The “customary process of consultation” by which Robert, 5th Marquess of Salisbury (1893-1972) asked each member of the Cabinet “Well, which is it to be, Wab (Butler) or Hawold?” has gone down in legend. The correct answer, of course was “Neither” – Salisbury himself would have been a much better choice.
As prime minister, Macmillan began by reflating the economy, firing his Chancellor of the Exchequer Peter Thorneycroft (1909-94) to do so. Since Britain was still bound by the Bretton Woods system and strangled by exchange controls, this worsened the series of foreign exchange crises over the next decade, made foreign exchange transactions even more ruinously expensive and complex for British companies and investors and condemned the country to a generation of debilitating inflation. Nevertheless, it enabled him to win an election on the slogan of “Never had it so good,” and that was his objective. When Barclays, worried about continued inflation, wanted to raise interest rates at an inconvenient moment, Macmillan threatened to nationalize the banks.
Macmillan’s unique policy among British prime ministers was de-colonization, which he undertook in the same way he had organized the building of council dwellings – very quickly, and without proper quality controls. The truly appalling economic performance of Britain’s African ex-colonies in 1960-2000, together with their improved performance in the 21st Century, suggests that a slower decolonization, with much more care taken over the selection of post-colonial governing classes and institutions, would have been a greatly preferable alternative, especially for the unfortunate victims of the thugs, Marxists, kleptocrats and dictators that succeeded British rule.
Finally, Macmillan reversed centuries of British globalism and applied to join the European Economic Community, the future European Union. Since Europe had economically approximately the same comparative advantages and disadvantages as Britain, there was little likely economic gain from doing so.
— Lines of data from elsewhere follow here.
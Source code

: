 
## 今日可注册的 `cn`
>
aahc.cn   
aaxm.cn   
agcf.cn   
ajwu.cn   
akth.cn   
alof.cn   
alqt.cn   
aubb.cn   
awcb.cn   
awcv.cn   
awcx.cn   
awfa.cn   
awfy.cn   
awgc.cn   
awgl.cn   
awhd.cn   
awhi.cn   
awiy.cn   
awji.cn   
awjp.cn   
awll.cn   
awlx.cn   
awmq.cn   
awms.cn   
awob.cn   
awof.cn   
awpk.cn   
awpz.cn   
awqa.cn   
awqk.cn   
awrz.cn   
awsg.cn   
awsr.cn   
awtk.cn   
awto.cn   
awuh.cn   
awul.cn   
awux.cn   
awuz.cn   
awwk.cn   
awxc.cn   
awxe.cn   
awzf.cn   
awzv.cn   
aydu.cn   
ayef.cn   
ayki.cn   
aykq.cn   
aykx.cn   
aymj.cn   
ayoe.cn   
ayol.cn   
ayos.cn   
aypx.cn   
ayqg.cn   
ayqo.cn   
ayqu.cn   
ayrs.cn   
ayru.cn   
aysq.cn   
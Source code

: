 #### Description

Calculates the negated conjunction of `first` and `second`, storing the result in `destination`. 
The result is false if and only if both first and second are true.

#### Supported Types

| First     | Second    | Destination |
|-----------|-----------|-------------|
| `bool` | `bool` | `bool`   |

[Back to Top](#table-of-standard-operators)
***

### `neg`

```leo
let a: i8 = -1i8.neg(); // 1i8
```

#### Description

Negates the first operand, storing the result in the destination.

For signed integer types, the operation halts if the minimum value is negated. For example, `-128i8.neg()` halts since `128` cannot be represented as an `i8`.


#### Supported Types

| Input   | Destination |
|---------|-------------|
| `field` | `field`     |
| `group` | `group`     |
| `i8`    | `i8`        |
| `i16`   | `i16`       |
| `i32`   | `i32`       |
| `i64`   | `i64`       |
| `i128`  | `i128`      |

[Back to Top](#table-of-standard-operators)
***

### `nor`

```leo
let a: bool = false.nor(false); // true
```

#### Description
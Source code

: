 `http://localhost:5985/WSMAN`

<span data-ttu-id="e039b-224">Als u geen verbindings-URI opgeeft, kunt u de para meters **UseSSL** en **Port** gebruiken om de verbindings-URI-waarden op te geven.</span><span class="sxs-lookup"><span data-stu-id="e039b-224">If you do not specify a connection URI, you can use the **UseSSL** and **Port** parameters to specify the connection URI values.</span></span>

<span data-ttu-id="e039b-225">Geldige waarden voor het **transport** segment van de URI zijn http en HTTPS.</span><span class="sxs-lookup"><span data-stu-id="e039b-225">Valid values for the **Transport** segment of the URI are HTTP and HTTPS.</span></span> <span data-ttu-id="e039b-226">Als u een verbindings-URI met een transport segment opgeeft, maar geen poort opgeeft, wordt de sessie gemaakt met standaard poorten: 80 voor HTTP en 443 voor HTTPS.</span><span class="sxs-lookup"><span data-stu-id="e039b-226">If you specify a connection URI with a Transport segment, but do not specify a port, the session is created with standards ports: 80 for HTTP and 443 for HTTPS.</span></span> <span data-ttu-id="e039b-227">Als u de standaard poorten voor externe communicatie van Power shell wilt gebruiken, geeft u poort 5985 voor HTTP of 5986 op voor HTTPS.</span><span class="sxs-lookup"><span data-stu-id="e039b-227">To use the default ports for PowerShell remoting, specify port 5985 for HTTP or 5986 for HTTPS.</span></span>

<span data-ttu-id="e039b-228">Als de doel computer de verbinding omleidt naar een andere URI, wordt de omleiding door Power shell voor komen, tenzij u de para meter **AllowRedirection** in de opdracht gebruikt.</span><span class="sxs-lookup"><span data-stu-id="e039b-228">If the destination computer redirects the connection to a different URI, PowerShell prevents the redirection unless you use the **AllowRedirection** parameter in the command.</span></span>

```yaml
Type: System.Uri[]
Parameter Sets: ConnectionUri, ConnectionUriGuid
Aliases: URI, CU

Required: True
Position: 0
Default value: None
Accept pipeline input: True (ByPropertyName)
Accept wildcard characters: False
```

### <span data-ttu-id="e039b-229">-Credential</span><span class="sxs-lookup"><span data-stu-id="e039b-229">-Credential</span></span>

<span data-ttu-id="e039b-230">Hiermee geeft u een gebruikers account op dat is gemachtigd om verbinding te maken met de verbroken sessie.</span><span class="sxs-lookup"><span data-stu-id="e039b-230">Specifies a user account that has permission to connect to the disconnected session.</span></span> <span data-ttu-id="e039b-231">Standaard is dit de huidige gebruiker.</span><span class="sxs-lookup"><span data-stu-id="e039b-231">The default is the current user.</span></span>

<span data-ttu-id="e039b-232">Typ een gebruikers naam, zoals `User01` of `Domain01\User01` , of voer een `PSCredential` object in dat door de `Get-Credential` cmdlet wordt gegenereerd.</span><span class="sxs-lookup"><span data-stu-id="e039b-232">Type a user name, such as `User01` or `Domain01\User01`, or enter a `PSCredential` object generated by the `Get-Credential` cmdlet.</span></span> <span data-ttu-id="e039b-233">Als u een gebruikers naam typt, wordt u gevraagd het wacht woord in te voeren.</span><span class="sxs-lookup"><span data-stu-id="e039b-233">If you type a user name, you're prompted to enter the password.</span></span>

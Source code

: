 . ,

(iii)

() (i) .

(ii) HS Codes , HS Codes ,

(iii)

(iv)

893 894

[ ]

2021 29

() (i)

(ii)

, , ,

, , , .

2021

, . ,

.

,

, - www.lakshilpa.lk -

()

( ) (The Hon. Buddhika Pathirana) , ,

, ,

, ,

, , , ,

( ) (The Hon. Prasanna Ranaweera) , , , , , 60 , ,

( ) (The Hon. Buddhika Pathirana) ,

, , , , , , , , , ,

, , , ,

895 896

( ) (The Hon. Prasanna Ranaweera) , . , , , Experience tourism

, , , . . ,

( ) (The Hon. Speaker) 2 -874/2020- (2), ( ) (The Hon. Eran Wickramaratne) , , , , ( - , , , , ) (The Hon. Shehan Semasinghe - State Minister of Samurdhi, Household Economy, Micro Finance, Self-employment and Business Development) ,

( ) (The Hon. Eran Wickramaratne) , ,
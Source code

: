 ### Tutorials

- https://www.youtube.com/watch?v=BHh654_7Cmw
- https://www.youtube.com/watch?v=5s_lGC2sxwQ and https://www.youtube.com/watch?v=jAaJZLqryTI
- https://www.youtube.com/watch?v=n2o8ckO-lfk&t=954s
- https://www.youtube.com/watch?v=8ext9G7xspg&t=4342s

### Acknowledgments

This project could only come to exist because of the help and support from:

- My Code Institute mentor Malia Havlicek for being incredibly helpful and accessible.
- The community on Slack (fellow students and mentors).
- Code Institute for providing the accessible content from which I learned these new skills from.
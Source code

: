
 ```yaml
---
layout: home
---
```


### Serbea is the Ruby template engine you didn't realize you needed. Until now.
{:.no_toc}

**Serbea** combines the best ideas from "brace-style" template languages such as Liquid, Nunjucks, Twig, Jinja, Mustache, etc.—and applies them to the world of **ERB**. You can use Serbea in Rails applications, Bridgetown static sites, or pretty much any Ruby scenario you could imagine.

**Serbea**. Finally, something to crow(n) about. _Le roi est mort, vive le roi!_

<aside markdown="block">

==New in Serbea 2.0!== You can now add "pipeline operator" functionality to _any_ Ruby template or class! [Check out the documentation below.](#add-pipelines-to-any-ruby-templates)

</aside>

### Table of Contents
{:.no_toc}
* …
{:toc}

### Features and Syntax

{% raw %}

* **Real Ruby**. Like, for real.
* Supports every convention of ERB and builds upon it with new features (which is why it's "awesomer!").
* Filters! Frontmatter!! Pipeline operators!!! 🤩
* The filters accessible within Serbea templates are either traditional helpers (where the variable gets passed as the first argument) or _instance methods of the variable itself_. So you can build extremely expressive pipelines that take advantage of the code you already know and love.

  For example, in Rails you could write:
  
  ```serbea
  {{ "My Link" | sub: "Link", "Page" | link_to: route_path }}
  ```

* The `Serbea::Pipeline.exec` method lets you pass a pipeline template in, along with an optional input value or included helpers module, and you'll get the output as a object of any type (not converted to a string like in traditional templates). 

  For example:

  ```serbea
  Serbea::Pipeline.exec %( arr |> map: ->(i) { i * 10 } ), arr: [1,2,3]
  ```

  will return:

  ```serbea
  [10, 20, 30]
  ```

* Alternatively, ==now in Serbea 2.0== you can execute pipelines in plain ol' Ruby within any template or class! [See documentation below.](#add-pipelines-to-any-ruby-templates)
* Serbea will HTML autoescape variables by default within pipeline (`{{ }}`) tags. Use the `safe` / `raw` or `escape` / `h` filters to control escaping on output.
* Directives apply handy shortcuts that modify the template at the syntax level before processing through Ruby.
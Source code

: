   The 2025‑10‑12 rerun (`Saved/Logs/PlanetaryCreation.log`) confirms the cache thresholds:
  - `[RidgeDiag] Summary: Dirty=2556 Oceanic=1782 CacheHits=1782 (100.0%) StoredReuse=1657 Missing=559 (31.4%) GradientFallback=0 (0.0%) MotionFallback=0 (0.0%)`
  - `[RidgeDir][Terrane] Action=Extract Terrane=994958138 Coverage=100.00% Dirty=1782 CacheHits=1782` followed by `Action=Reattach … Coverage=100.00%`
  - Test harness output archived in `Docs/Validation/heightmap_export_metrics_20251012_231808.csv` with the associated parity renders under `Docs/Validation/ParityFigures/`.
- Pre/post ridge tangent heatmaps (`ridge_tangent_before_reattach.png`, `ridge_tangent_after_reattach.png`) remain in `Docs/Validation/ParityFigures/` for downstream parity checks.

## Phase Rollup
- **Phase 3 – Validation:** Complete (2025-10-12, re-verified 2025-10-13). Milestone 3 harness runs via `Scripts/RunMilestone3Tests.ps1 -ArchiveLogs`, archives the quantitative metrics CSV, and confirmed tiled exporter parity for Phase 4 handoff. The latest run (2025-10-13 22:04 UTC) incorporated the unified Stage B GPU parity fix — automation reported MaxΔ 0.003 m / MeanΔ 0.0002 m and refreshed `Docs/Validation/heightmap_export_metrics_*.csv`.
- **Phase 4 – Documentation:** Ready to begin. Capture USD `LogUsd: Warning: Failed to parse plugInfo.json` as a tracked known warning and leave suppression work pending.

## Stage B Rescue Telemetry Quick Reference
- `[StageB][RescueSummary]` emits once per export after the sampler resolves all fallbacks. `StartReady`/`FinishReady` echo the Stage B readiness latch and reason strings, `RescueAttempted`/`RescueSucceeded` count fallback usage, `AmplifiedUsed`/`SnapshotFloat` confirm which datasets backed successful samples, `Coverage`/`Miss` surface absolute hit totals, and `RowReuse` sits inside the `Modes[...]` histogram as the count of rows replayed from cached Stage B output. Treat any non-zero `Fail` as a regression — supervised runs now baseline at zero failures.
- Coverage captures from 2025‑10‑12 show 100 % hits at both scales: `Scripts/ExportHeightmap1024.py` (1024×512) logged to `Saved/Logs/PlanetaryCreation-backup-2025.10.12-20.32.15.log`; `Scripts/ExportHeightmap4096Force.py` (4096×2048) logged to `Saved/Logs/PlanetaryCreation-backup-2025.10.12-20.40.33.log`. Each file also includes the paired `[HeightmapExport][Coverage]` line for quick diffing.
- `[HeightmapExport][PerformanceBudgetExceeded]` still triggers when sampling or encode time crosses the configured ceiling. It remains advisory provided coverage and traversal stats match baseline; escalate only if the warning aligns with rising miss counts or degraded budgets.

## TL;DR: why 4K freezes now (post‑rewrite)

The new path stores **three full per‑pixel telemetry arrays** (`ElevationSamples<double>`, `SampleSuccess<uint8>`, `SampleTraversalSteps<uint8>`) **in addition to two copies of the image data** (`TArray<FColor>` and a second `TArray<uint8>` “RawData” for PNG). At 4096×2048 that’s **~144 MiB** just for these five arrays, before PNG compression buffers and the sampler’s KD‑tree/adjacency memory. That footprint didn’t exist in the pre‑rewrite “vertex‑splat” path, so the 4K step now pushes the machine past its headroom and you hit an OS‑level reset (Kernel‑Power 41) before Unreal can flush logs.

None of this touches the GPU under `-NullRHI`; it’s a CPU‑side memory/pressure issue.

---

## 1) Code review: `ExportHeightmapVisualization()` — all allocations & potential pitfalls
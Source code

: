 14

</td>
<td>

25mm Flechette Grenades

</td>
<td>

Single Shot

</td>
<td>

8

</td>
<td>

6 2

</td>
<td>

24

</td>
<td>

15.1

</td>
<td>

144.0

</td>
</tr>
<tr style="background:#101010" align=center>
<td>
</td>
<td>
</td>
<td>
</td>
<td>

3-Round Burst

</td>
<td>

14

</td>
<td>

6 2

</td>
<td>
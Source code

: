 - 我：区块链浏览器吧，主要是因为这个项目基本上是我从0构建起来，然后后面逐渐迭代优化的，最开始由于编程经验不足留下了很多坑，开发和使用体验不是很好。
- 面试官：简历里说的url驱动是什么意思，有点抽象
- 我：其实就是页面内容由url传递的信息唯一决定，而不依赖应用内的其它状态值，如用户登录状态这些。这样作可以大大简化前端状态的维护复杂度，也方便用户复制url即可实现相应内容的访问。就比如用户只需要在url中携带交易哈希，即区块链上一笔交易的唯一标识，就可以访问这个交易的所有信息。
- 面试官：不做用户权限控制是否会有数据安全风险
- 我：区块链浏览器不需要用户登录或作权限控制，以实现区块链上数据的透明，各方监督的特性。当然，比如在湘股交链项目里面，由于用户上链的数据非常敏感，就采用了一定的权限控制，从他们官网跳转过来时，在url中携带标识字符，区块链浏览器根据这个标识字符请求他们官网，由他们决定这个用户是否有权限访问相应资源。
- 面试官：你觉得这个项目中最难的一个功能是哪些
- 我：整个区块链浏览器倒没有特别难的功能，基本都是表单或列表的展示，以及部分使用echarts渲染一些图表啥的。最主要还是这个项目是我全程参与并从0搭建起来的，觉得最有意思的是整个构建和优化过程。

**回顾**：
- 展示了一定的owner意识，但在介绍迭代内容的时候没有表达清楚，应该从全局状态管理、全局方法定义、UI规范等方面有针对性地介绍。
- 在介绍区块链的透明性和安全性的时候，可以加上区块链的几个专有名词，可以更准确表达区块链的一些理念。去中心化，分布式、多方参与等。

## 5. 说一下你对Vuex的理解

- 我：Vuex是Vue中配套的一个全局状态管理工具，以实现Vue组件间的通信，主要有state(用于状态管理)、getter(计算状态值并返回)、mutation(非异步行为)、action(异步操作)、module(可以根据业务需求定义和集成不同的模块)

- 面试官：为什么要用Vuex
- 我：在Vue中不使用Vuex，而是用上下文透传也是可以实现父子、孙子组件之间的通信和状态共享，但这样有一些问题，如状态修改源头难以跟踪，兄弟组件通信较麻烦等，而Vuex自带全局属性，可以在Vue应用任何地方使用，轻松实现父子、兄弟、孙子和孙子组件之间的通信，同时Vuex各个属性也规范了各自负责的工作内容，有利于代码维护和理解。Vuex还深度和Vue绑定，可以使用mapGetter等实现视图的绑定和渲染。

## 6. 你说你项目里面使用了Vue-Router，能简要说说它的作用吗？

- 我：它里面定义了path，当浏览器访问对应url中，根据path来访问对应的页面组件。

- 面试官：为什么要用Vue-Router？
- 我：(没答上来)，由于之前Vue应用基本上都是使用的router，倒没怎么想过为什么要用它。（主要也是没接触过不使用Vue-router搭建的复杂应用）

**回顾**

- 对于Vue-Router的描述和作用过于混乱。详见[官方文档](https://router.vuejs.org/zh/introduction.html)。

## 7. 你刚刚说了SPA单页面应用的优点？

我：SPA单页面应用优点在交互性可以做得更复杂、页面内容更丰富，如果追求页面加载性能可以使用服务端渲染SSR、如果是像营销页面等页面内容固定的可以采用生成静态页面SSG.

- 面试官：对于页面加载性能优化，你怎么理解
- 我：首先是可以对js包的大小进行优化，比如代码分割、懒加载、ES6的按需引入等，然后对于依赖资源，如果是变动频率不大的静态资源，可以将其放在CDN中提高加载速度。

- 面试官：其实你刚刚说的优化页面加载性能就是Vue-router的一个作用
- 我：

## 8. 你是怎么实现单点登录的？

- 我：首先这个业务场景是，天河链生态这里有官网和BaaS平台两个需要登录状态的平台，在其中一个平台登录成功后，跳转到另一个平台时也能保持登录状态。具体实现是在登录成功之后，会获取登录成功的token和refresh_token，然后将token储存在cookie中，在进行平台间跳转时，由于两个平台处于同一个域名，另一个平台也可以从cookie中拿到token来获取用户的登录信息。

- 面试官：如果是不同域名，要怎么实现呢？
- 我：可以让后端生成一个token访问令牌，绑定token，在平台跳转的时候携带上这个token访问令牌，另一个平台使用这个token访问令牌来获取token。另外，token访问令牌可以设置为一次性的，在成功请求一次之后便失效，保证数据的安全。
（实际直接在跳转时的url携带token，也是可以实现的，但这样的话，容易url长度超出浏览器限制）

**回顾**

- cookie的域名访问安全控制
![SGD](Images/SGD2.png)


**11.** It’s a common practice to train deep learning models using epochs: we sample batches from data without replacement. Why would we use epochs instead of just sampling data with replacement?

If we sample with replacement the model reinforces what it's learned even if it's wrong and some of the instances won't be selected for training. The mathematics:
Macmillan would have done much better to revive Imperial Preference links with the raw-material-rich former colonies to which he was so rapidly cutting all effective ties. To be fair, despite the “ever closer union” language in the 1957 Treaty of Rome, it was not yet obvious that Europe’s movers and shakers were aiming at more than an economic association. But President de Gaulle’s well-judged 1963 veto on British entry should have been taken as a wake-up call, after which a major strategic re-think would have been appropriate.
If we are to give Thatcher due credit for reviving the British economy, we must downgrade the prime ministers who caused it to get into such an appalling state, and Macmillan, Wilson and Heath are all prime candidates for such a downgrading. Overall, Macmillan is one of several 20th Century prime ministers who did more harm than good; like Balfour and the others, he should be ranked below, not above the short-term nonentities at the bottom of the list.